• **Source texts of formatted documents**:
-------
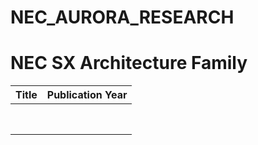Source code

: # NEC_AURORA_RESEARCH





# NEC SX Architecture Family
| Title           | Publication Year      
| -------------------------- | ------------- 
|                |              
|                |              
|                |              
|                |              
|               |               
|                |             
|                |             
|                 |              
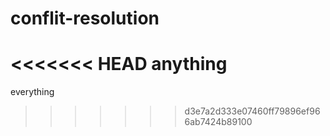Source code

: # conflit-resolution
<<<<<<< HEAD
anything
=======
everything
>>>>>>> d3e7a2d333e07460ff79896ef966ab7424b89100
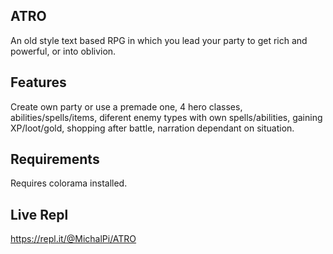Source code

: ## ATRO

An old style text based RPG in which you lead your party to get rich and powerful, or into oblivion.

## Features

Create own party or use a premade one, 4 hero classes, abilities/spells/items, diferent enemy types with own spells/abilities, gaining XP/loot/gold, shopping after battle,
narration dependant on situation.

## Requirements

Requires colorama installed.

## Live Repl

https://repl.it/@MichalPi/ATRO
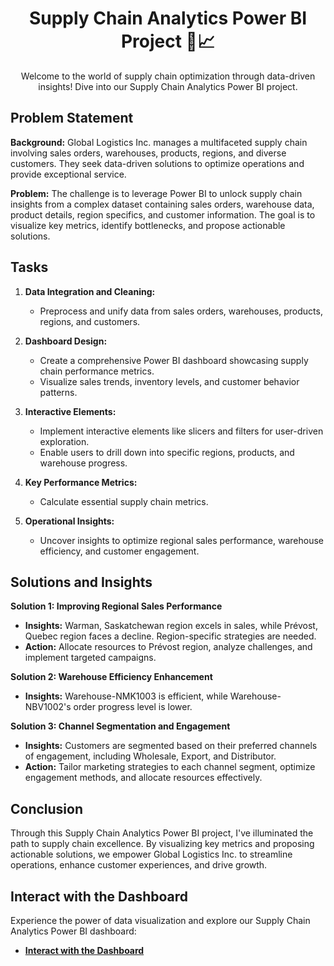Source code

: <!-- Project Title -->
<h1 align="center">Supply Chain Analytics Power BI Project 🚚📈</h1>

<!-- Background -->
<p align="center">
  Welcome to the world of supply chain optimization through data-driven insights! Dive into our Supply Chain Analytics Power BI project.
</p>

<!-- Problem Statement -->
## Problem Statement

**Background:** Global Logistics Inc. manages a multifaceted supply chain involving sales orders, warehouses, products, regions, and diverse customers. They seek data-driven solutions to optimize operations and provide exceptional service.

**Problem:** The challenge is to leverage Power BI to unlock supply chain insights from a complex dataset containing sales orders, warehouse data, product details, region specifics, and customer information. The goal is to visualize key metrics, identify bottlenecks, and propose actionable solutions.

<!-- Tasks -->
## Tasks

1. **Data Integration and Cleaning:**
   - Preprocess and unify data from sales orders, warehouses, products, regions, and customers.
   

2. **Dashboard Design:**
   - Create a comprehensive Power BI dashboard showcasing supply chain performance metrics.
   - Visualize sales trends, inventory levels, and customer behavior patterns.

3. **Interactive Elements:**
   - Implement interactive elements like slicers and filters for user-driven exploration.
   - Enable users to drill down into specific regions, products, and warehouse progress.

4. **Key Performance Metrics:**
   - Calculate essential supply chain metrics.

5. **Operational Insights:**
   - Uncover insights to optimize regional sales performance, warehouse efficiency, and customer engagement.


<!-- Solutions and Insights -->
## Solutions and Insights

**Solution 1: Improving Regional Sales Performance**
- **Insights:** Warman, Saskatchewan region excels in sales, while Prévost, Quebec region faces a decline. Region-specific strategies are needed.
- **Action:** Allocate resources to Prévost region, analyze challenges, and implement targeted campaigns.

**Solution 2: Warehouse Efficiency Enhancement**
- **Insights:** Warehouse-NMK1003 is efficient, while Warehouse-NBV1002's order progress level is lower.

**Solution 3: Channel Segmentation and Engagement**
- **Insights:** Customers are segmented based on their preferred channels of engagement, including Wholesale, Export, and Distributor.
- **Action:** Tailor marketing strategies to each channel segment, optimize engagement methods, and allocate resources effectively.


<!-- Conclusion -->
## Conclusion

Through this Supply Chain Analytics Power BI project, I've illuminated the path to supply chain excellence. By visualizing key metrics and proposing actionable solutions, we empower Global Logistics Inc. to streamline operations, enhance customer experiences, and drive growth.


<!-- Interact with the Dashboard -->
## Interact with the Dashboard

Experience the power of data visualization and explore our Supply Chain Analytics Power BI dashboard:
- **[Interact with the Dashboard](#)**
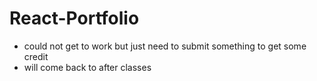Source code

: # React-Portfolio

* could not get to work but just need to submit something to get some credit
* will come back to after classes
-------
• **Work required**:
Please copy, exactly and with nothing else, the lines above beginning at the line that has "- Enable users" and ending with the line that has "## Conclusion".

• **Problem solution**:
   - Enable users to drill down into specific regions, products, and warehouse progress.

4. **Key Performance Metrics:**
   - Calculate essential supply chain metrics.

5. **Operational Insights:**
   - Uncover insights to optimize regional sales performance, warehouse efficiency, and customer engagement.


<!-- Solutions and Insights -->
## Solutions and Insights

**Solution 1: Improving Regional Sales Performance**
- **Insights:** Warman, Saskatchewan region excels in sales, while Prévost, Quebec region faces a decline. Region-specific strategies are needed.
- **Action:** Allocate resources to Prévost region, analyze challenges, and implement targeted campaigns.

**Solution 2: Warehouse Efficiency Enhancement**
- **Insights:** Warehouse-NMK1003 is efficient, while Warehouse-NBV1002's order progress level is lower.

**Solution 3: Channel Segmentation and Engagement**
- **Insights:** Customers are segmented based on their preferred channels of engagement, including Wholesale, Export, and Distributor.
- **Action:** Tailor marketing strategies to each channel segment, optimize engagement methods, and allocate resources effectively.


<!-- Conclusion -->
## Conclusion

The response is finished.